Society Magazine

Can A High School Assembly Really Effect Change?

Posted on the 12 November 2014 by Juliez

I’m a proud member of “The Women’s Issues Club” at my school (Horace Mann in New York City), which is dedicated to discussing gender equality. We recently helped organize a “unity assembly” for our peers, which was meant to celebrate students’ diversities and help us understand our own community. We discussed many issues (such as race, socioeconomic class, sexual identity, gender identity and gender equality) and also produced a video that featured different students and faculty members explaining why they need feminism.

I was encouraged that this video helped my peers better understand feminism based on their reactions. Many of my male classmates genuinely praised the Women’s Issues Club and were shocked by the facts about gender inequality presented in the video. For example, one of my friends told me he thought it is “so unfair that Viagra is covered by health insurance but plan B isn’t.”

Right after the assembly, I went to my US History class, which is taught by a teacher who has been at Horace Mann for over thirty years. After class, I asked my teacher if he thinks his students’ perception of diversity (especially gender equality) has changed since the 1980’s. He affirmed that things have definitely changed over the years, but told me he still sees sexism in our school.
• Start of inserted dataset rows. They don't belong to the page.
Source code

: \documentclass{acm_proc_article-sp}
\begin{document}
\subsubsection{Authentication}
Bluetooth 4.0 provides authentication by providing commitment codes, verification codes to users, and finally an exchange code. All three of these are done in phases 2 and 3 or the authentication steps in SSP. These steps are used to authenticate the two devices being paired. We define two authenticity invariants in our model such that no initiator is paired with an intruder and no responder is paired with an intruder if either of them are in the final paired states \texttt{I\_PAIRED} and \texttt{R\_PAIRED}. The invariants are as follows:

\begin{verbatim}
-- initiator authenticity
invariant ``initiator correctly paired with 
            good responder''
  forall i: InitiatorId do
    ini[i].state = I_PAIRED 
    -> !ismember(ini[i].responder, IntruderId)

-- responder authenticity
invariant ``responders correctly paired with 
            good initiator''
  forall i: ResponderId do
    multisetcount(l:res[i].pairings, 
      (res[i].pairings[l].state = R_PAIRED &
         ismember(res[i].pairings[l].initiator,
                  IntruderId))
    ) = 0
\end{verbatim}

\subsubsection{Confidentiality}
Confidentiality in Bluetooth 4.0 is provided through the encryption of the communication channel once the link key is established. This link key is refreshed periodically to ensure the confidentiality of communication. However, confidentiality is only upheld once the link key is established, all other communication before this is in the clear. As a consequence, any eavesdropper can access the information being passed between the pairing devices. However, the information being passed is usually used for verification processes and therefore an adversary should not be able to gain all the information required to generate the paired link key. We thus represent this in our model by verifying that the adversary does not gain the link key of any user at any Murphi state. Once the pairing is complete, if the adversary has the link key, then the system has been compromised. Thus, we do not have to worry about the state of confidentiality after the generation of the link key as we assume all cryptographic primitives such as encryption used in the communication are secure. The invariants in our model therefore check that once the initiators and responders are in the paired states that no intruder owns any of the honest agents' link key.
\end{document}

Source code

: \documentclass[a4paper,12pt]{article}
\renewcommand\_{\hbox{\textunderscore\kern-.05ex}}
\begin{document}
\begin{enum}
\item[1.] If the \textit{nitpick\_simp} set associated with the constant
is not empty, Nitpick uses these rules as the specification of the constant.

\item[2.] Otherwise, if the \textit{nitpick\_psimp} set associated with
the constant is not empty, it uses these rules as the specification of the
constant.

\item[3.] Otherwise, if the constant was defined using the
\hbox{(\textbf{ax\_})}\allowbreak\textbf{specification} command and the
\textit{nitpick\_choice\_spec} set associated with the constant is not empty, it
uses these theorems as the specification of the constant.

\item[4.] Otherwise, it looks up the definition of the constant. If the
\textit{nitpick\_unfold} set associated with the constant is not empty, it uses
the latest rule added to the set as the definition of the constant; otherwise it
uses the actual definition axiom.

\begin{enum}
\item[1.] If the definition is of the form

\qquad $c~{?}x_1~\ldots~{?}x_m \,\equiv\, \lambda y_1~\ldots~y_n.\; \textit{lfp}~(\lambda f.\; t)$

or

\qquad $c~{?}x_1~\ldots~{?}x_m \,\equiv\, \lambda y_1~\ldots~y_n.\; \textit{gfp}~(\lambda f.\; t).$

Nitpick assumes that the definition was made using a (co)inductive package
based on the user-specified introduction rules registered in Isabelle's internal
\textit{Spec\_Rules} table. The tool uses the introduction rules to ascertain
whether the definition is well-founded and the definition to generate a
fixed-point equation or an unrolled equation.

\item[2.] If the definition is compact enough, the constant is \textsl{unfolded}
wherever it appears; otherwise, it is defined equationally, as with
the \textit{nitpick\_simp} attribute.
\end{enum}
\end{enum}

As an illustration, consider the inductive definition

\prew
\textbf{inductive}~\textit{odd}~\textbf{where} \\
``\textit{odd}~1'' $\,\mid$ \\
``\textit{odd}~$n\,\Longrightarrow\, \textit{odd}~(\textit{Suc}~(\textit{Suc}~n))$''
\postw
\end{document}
When he first began teaching, he said, racial and gender history wasn’t part of the curriculum. When he taught about women’s rights, some boys in the class would close their notebooks and not take notes because they believed it was “unimportant history,” which made him angry because he was (and is) a feminist. However, there were few actions he could take at the time besides a scolding or a bad participation grade. He also noted that many boys and men didn’t call themselves feminists because they believed it was emasculating but that now he believes people have a better understanding that feminism is actually about equality for everybody.

Despite his opinion about the progress that’s been made, I think it’s undeniable that there is still a lot of sexism in my school. Many male students make sexist jokes and/or comments. For example, the other day a boy in my English class asked me if I was on my period because I was passionately expressing my opinion. Further, many students still do not call themselves feminists because they believe feminists are “man-hating” women with a grudge against the world. They don’t understand that feminism means social, political, and economic equality of the genders and that hating men is misandry, not feminism, and that they are in no way the same thing.

I am a feminist because I know I deserve equal rights to men. I know that my gender should not hold me back. These beliefs encouraged me to plan the Unity Assembly and I do believe the assembly accomplished its goal of broadening people’s minds about social issues. But will this assembly’s impact actually last or will people go back to disregarding equality? Only time will tell, but I know that I will continue to plan events like this until I no longer experience sexism in my daily life.